Source texts of formatted documents:
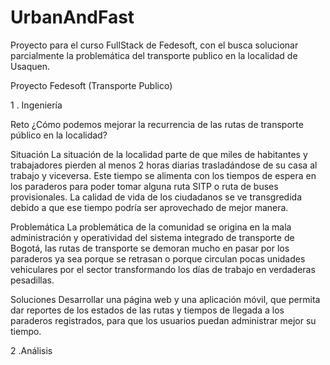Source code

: # UrbanAndFast
Proyecto para el curso FullStack de Fedesoft, con el busca solucionar parcialmente la problemática del transporte publico en la localidad de Usaquen.

Proyecto Fedesoft (Transporte Publico)

1	. Ingeniería

Reto
¿Cómo podemos mejorar la recurrencia de las rutas de transporte público en la localidad?

Situación
La situación de la localidad parte de que miles de habitantes y trabajadores pierden al menos 2 horas diarias trasladándose de su casa al trabajo y viceversa. Este tiempo se alimenta con los tiempos de espera en los paraderos para poder tomar alguna ruta SITP o ruta de buses provisionales. La calidad de vida de los ciudadanos se ve transgredida debido a que ese tiempo podría ser aprovechado de mejor manera.

Problemática
La problemática de la comunidad se origina en la mala administración y operatividad del sistema integrado de transporte de Bogotá, las rutas de transporte se demoran mucho en pasar por los paraderos ya sea porque se retrasan o porque circulan pocas unidades vehiculares por el sector transformando los días de trabajo en verdaderas pesadillas.

Soluciones
Desarrollar una página web y una aplicación móvil, que permita dar reportes de los estados de las rutas y tiempos de llegada a los paraderos registrados, para que los usuarios puedan administrar mejor su tiempo.

2	.Análisis




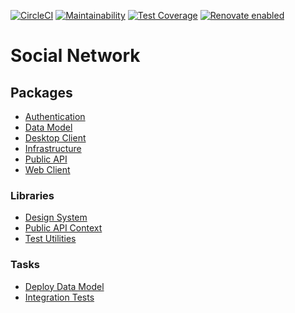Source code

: [![CircleCI](https://circleci.com/gh/davidchristie/social-network.svg?style=svg)](https://circleci.com/gh/davidchristie/social-network)
[![Maintainability](https://api.codeclimate.com/v1/badges/a32339ac72c60b22b838/maintainability)](https://codeclimate.com/github/davidchristie/social-network/maintainability)
[![Test Coverage](https://api.codeclimate.com/v1/badges/a32339ac72c60b22b838/test_coverage)](https://codeclimate.com/github/davidchristie/social-network/test_coverage)
[![Renovate enabled](https://img.shields.io/badge/renovate-enabled-brightgreen.svg?style=flat)](https://renovatebot.com/)

# Social Network

## Packages

* [Authentication](packages/authentication)
* [Data Model](packages/data-model)
* [Desktop Client](packages/desktop-client)
* [Infrastructure](packages/infrastructure)
* [Public API](packages/public-api)
* [Web Client](packages/web-client)

### Libraries

* [Design System](packages/libraries/design-system)
* [Public API Context](packages/libraries/public-api-context)
* [Test Utilities](packages/libraries/test-utilities)

### Tasks

* [Deploy Data Model](packages/tasks/deploy-data-model)
* [Integration Tests](packages/tasks/integration-tests)

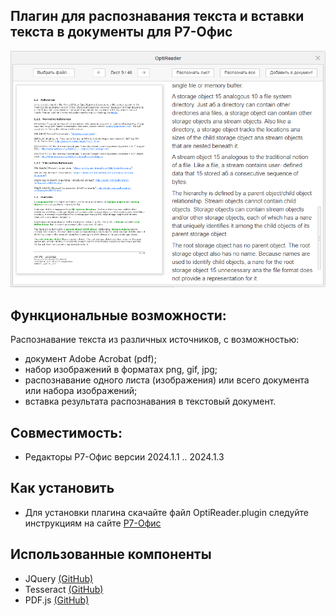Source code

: ## Плагин для распознавания текста и вставки текста в документы для Р7-Офис

<img alt="Preview" width="600px" src="https://github.com/VNexsus/OptiReader-plugin/blob/main/preview.png">

## Функциональные возможности:
Распознавание текста из различных источников, с возможностью:
*	документ Adobe Acrobat (pdf);
*	набор изображений в форматах png, gif, jpg;
*	распознавание одного листа (изображения) или всего документа или набора изображений;
*	вставка результата распознавания в текстовый документ.

## Совместимость:
  * Редакторы Р7-Офис версии 2024.1.1 .. 2024.1.3

## Как установить
* Для установки плагина скачайте файл OptiReader.plugin следуйте инструкциям на сайте <a href="https://support.r7-office.ru/desktop_editors/api_desktop_editors/api_desktop_editors_general/adding-plugins/">Р7-Офиc</a>

## Использованные компоненты
* JQuery <a href="https://github.com/jquery/jquery">(GitHub)</a>
* Tesseract <a href="https://github.com/tesseract-ocr/tesseract">(GitHub)</a>
* PDF.js <a href="https://github.com/mozilla/pdf.js">(GitHub)</a>
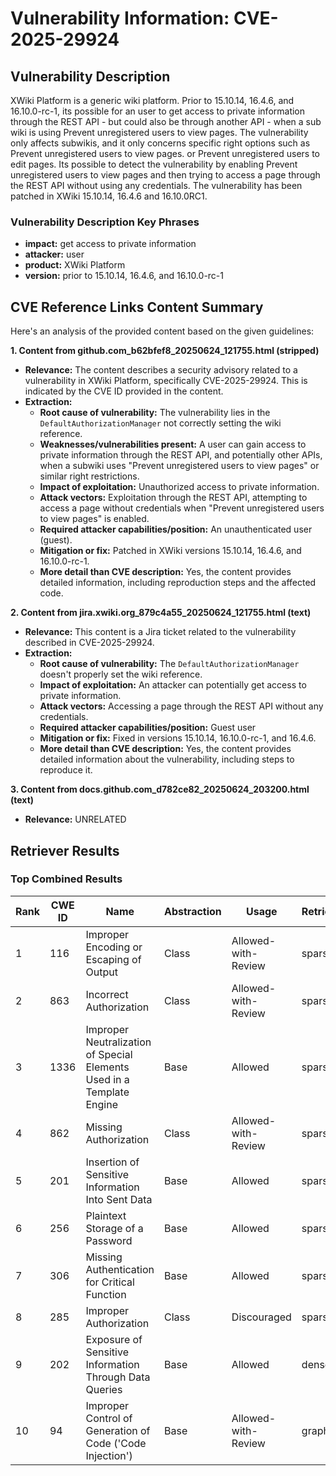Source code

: # Vulnerability Information: CVE-2025-29924

## Vulnerability Description
XWiki Platform is a generic wiki platform. Prior to 15.10.14, 16.4.6, and 16.10.0-rc-1, its possible for an user to get access to private information through the REST API - but could also be through another API - when a sub wiki is using Prevent unregistered users to view pages. The vulnerability only affects subwikis, and it only concerns specific right options such as Prevent unregistered users to view pages. or Prevent unregistered users to edit pages. Its possible to detect the vulnerability by enabling Prevent unregistered users to view pages and then trying to access a page through the REST API without using any credentials. The vulnerability has been patched in XWiki 15.10.14, 16.4.6 and 16.10.0RC1.

### Vulnerability Description Key Phrases
- **impact:** get access to private information
- **attacker:** user
- **product:** XWiki Platform
- **version:** prior to 15.10.14, 16.4.6, and 16.10.0-rc-1

## CVE Reference Links Content Summary
Here's an analysis of the provided content based on the given guidelines:

**1. Content from github.com_b62bfef8_20250624_121755.html (stripped)**

*   **Relevance:** The content describes a security advisory related to a vulnerability in XWiki Platform, specifically CVE-2025-29924. This is indicated by the CVE ID provided in the content.
*   **Extraction:**
    *   **Root cause of vulnerability:** The vulnerability lies in the `DefaultAuthorizationManager` not correctly setting the wiki reference.
    *   **Weaknesses/vulnerabilities present:** A user can gain access to private information through the REST API, and potentially other APIs, when a subwiki uses "Prevent unregistered users to view pages" or similar right restrictions.
    *   **Impact of exploitation:** Unauthorized access to private information.
    *   **Attack vectors:** Exploitation through the REST API, attempting to access a page without credentials when "Prevent unregistered users to view pages" is enabled.
    *   **Required attacker capabilities/position:** An unauthenticated user (guest).
    *   **Mitigation or fix:** Patched in XWiki versions 15.10.14, 16.4.6, and 16.10.0-rc-1.
    *   **More detail than CVE description:** Yes, the content provides detailed information, including reproduction steps and the affected code.

**2. Content from jira.xwiki.org_879c4a55_20250624_121755.html (text)**

*   **Relevance:** This content is a Jira ticket related to the vulnerability described in CVE-2025-29924.
*   **Extraction:**
    *   **Root cause of vulnerability:** The `DefaultAuthorizationManager` doesn't properly set the wiki reference.
    *   **Impact of exploitation:** An attacker can potentially get access to private information.
    *   **Attack vectors:** Accessing a page through the REST API without any credentials.
    *   **Required attacker capabilities/position:** Guest user
    *   **Mitigation or fix:** Fixed in versions 15.10.14, 16.10.0-rc-1, and 16.4.6.
    *   **More detail than CVE description:** Yes, the content provides detailed information about the vulnerability, including steps to reproduce it.

**3. Content from docs.github.com_d782ce82_20250624_203200.html (text)**

*   **Relevance:** UNRELATED

## Retriever Results

### Top Combined Results

| Rank | CWE ID | Name | Abstraction | Usage  | Retrievers | Individual Scores |
|------|--------|------|-------------|-------|------------|-------------------|
| 1 | 116 | Improper Encoding or Escaping of Output | Class | Allowed-with-Review | sparse | 0.242 |
| 2 | 863 | Incorrect Authorization | Class | Allowed-with-Review | sparse | 0.239 |
| 3 | 1336 | Improper Neutralization of Special Elements Used in a Template Engine | Base | Allowed | sparse | 0.235 |
| 4 | 862 | Missing Authorization | Class | Allowed-with-Review | sparse | 0.234 |
| 5 | 201 | Insertion of Sensitive Information Into Sent Data | Base | Allowed | sparse | 0.230 |
| 6 | 256 | Plaintext Storage of a Password | Base | Allowed | sparse | 0.228 |
| 7 | 306 | Missing Authentication for Critical Function | Base | Allowed | sparse | 0.227 |
| 8 | 285 | Improper Authorization | Class | Discouraged | sparse | 0.226 |
| 9 | 202 | Exposure of Sensitive Information Through Data Queries | Base | Allowed | dense | 0.577 |
| 10 | 94 | Improper Control of Generation of Code ('Code Injection') | Base | Allowed-with-Review | graph | 0.002 |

• **WHAT IS NEEDED**
Your copy of the records above should be exact and contain no pictures.

• **TASK RESULT**
Source code

: # UrbanAndFast
Proyecto para el curso FullStack de Fedesoft, con el busca solucionar parcialmente la problemática del transporte publico en la localidad de Usaquen.

Proyecto Fedesoft (Transporte Publico)

1	. Ingeniería

Reto
¿Cómo podemos mejorar la recurrencia de las rutas de transporte público en la localidad?

Situación
La situación de la localidad parte de que miles de habitantes y trabajadores pierden al menos 2 horas diarias trasladándose de su casa al trabajo y viceversa. Este tiempo se alimenta con los tiempos de espera en los paraderos para poder tomar alguna ruta SITP o ruta de buses provisionales. La calidad de vida de los ciudadanos se ve transgredida debido a que ese tiempo podría ser aprovechado de mejor manera.

Problemática
La problemática de la comunidad se origina en la mala administración y operatividad del sistema integrado de transporte de Bogotá, las rutas de transporte se demoran mucho en pasar por los paraderos ya sea porque se retrasan o porque circulan pocas unidades vehiculares por el sector transformando los días de trabajo en verdaderas pesadillas.

Soluciones
Desarrollar una página web y una aplicación móvil, que permita dar reportes de los estados de las rutas y tiempos de llegada a los paraderos registrados, para que los usuarios puedan administrar mejor su tiempo.

2	.Análisis




Source code

: [![CircleCI](https://circleci.com/gh/davidchristie/social-network.svg?style=svg)](https://circleci.com/gh/davidchristie/social-network)
[![Maintainability](https://api.codeclimate.com/v1/badges/a32339ac72c60b22b838/maintainability)](https://codeclimate.com/github/davidchristie/social-network/maintainability)
[![Test Coverage](https://api.codeclimate.com/v1/badges/a32339ac72c60b22b838/test_coverage)](https://codeclimate.com/github/davidchristie/social-network/test_coverage)
[![Renovate enabled](https://img.shields.io/badge/renovate-enabled-brightgreen.svg?style=flat)](https://renovatebot.com/)

# Social Network

## Packages

* [Authentication](packages/authentication)
* [Data Model](packages/data-model)
* [Desktop Client](packages/desktop-client)
* [Infrastructure](packages/infrastructure)
* [Public API](packages/public-api)
* [Web Client](packages/web-client)

### Libraries

* [Design System](packages/libraries/design-system)
* [Public API Context](packages/libraries/public-api-context)
* [Test Utilities](packages/libraries/test-utilities)

### Tasks

* [Deploy Data Model](packages/tasks/deploy-data-model)
* [Integration Tests](packages/tasks/integration-tests)

Source code

: ## Плагин для распознавания текста и вставки текста в документы для Р7-Офис

<img alt="Preview" width="600px" src="https://github.com/VNexsus/OptiReader-plugin/blob/main/preview.png">

## Функциональные возможности:
Распознавание текста из различных источников, с возможностью:
*	документ Adobe Acrobat (pdf);
*	набор изображений в форматах png, gif, jpg;
*	распознавание одного листа (изображения) или всего документа или набора изображений;
*	вставка результата распознавания в текстовый документ.

## Совместимость:
  * Редакторы Р7-Офис версии 2024.1.1 .. 2024.1.3

## Как установить
* Для установки плагина скачайте файл OptiReader.plugin следуйте инструкциям на сайте <a href="https://support.r7-office.ru/desktop_editors/api_desktop_editors/api_desktop_editors_general/adding-plugins/">Р7-Офиc</a>

## Использованные компоненты
* JQuery <a href="https://github.com/jquery/jquery">(GitHub)</a>
* Tesseract <a href="https://github.com/tesseract-ocr/tesseract">(GitHub)</a>
* PDF.js <a href="https://github.com/mozilla/pdf.js">(GitHub)</a>
Source code

: # Vulnerability Information: CVE-2025-29924

## Vulnerability Description
XWiki Platform is a generic wiki platform. Prior to 15.10.14, 16.4.6, and 16.10.0-rc-1, its possible for an user to get access to private information through the REST API - but could also be through another API - when a sub wiki is using Prevent unregistered users to view pages. The vulnerability only affects subwikis, and it only concerns specific right options such as Prevent unregistered users to view pages. or Prevent unregistered users to edit pages. Its possible to detect the vulnerability by enabling Prevent unregistered users to view pages and then trying to access a page through the REST API without using any credentials. The vulnerability has been patched in XWiki 15.10.14, 16.4.6 and 16.10.0RC1.

### Vulnerability Description Key Phrases
- **impact:** get access to private information
- **attacker:** user
- **product:** XWiki Platform
- **version:** prior to 15.10.14, 16.4.6, and 16.10.0-rc-1

## CVE Reference Links Content Summary
Here's an analysis of the provided content based on the given guidelines:

**1. Content from github.com_b62bfef8_20250624_121755.html (stripped)**

*   **Relevance:** The content describes a security advisory related to a vulnerability in XWiki Platform, specifically CVE-2025-29924. This is indicated by the CVE ID provided in the content.
*   **Extraction:**
    *   **Root cause of vulnerability:** The vulnerability lies in the `DefaultAuthorizationManager` not correctly setting the wiki reference.
    *   **Weaknesses/vulnerabilities present:** A user can gain access to private information through the REST API, and potentially other APIs, when a subwiki uses "Prevent unregistered users to view pages" or similar right restrictions.
    *   **Impact of exploitation:** Unauthorized access to private information.
    *   **Attack vectors:** Exploitation through the REST API, attempting to access a page without credentials when "Prevent unregistered users to view pages" is enabled.
    *   **Required attacker capabilities/position:** An unauthenticated user (guest).
    *   **Mitigation or fix:** Patched in XWiki versions 15.10.14, 16.4.6, and 16.10.0-rc-1.
    *   **More detail than CVE description:** Yes, the content provides detailed information, including reproduction steps and the affected code.

**2. Content from jira.xwiki.org_879c4a55_20250624_121755.html (text)**

*   **Relevance:** This content is a Jira ticket related to the vulnerability described in CVE-2025-29924.
*   **Extraction:**
    *   **Root cause of vulnerability:** The `DefaultAuthorizationManager` doesn't properly set the wiki reference.
    *   **Impact of exploitation:** An attacker can potentially get access to private information.
    *   **Attack vectors:** Accessing a page through the REST API without any credentials.
    *   **Required attacker capabilities/position:** Guest user
    *   **Mitigation or fix:** Fixed in versions 15.10.14, 16.10.0-rc-1, and 16.4.6.
    *   **More detail than CVE description:** Yes, the content provides detailed information about the vulnerability, including steps to reproduce it.

**3. Content from docs.github.com_d782ce82_20250624_203200.html (text)**

*   **Relevance:** UNRELATED

## Retriever Results

### Top Combined Results

| Rank | CWE ID | Name | Abstraction | Usage  | Retrievers | Individual Scores |
|------|--------|------|-------------|-------|------------|-------------------|
| 1 | 116 | Improper Encoding or Escaping of Output | Class | Allowed-with-Review | sparse | 0.242 |
| 2 | 863 | Incorrect Authorization | Class | Allowed-with-Review | sparse | 0.239 |
| 3 | 1336 | Improper Neutralization of Special Elements Used in a Template Engine | Base | Allowed | sparse | 0.235 |
| 4 | 862 | Missing Authorization | Class | Allowed-with-Review | sparse | 0.234 |
| 5 | 201 | Insertion of Sensitive Information Into Sent Data | Base | Allowed | sparse | 0.230 |
| 6 | 256 | Plaintext Storage of a Password | Base | Allowed | sparse | 0.228 |
| 7 | 306 | Missing Authentication for Critical Function | Base | Allowed | sparse | 0.227 |
| 8 | 285 | Improper Authorization | Class | Discouraged | sparse | 0.226 |
| 9 | 202 | Exposure of Sensitive Information Through Data Queries | Base | Allowed | dense | 0.577 |
| 10 | 94 | Improper Control of Generation of Code ('Code Injection') | Base | Allowed-with-Review | graph | 0.002 |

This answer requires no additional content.